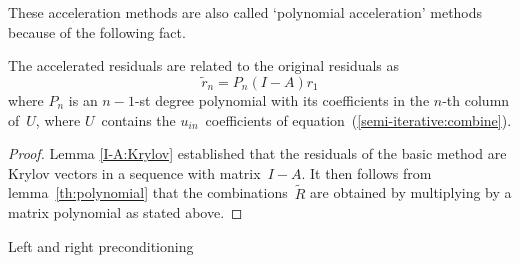 \documentclass[11pt]{artikel3}
\begin{document}
\begin{Outline}
These acceleration methods are also called `polynomial acceleration'
methods because of the following fact.

\begin{lemma}
The accelerated residuals are related to the original residuals as
\[ \tilde r_n=P_n(I-A)r_1 \] where $P_n$ is an $n-1$-st degree
polynomial with its coefficients in the $n$-th column of~$U$, where
$U$~contains the $u_{in}$~coefficients of
equation~(\ref{semi-iterative:combine}).
\end{lemma}

\begin{proof} Lemma \ref{I-A:Krylov} established that the residuals
of the basic method
are Krylov vectors in a sequence with matrix~$I-A$. It then follows
from lemma~\ref{th:polynomial} that the combinations~$\tilde R$ are
obtained by multiplying by a matrix polynomial as stated above.
\end{proof}

 {Left and right preconditioning}
\label{sec:left-right-prec}
\FurtherReading

\begin{comment}
The proof of theorem~\ref{main-theorem} noted that all systems with
$A\inv f$ as solution can be written as~$MAx=Mf$. The matrix~$M$ is
commonly called the `left-preconditioner'\footnote{But note that the
residuals are in a Krylov space of the matrix~$AM$.}. 

A~right preconditioner can
be employed as follows. If $\bar x=A\inv f$, then a polynomial method
$X=\PmethodA{AN}$ is a method for~$N\inv x$, and we need to transform
the iterates --~which was not necessary in the case of a left
preconditioner~-- to obtain a method for the original system.

Specifically, we are interested in the sequence $NX=\{Nx_i\}_{i\geq
1}$. From lemma~\ref{BX-method} we already know that this is again a
polynomial method, so by theorem~\ref{main-theorem} above it can be
characterized by a single {\em left\/} preconditioner, but we will
derive this fact in a second way.

Consider any polynomial method for $N\inv A\inv f$,
and let residuals be defined by $R=ANX-fe^t$.
By theorem~\ref{main-theorem} above, we can compute iterates,
residuals, and search directions by
        \[ X(I-J)=PD,\qquad ANPD=R(I-J),\qquad MR=P(I-U). \]
Since $X$ is a method for $N\inv\bar x$, we introduce the sequences
        \[ \tilde X=NX,\qquad \tilde P=NP, \]
with which we get the method
        \[ \tilde X(I-J)=PD,\qquad A\tilde PD=R(I-J),\qquad
                NMR=\tilde P(I-U). \]
We see that the right preconditioner is simply aborbed as part of
the total preconditioner~$NM$.
Note also that $R=ANX-fe^t=A\tilde X-fe^t$, that is, the residuals of the
right preconditioned method are also the residuals of the sequence
for~$\bar x$.
\end{comment}


\end{Outline}
\end{document}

**Work instruction:** In the records, how many lines have the word "residuals" in them? Only the number is needed.

**Answer section:** 7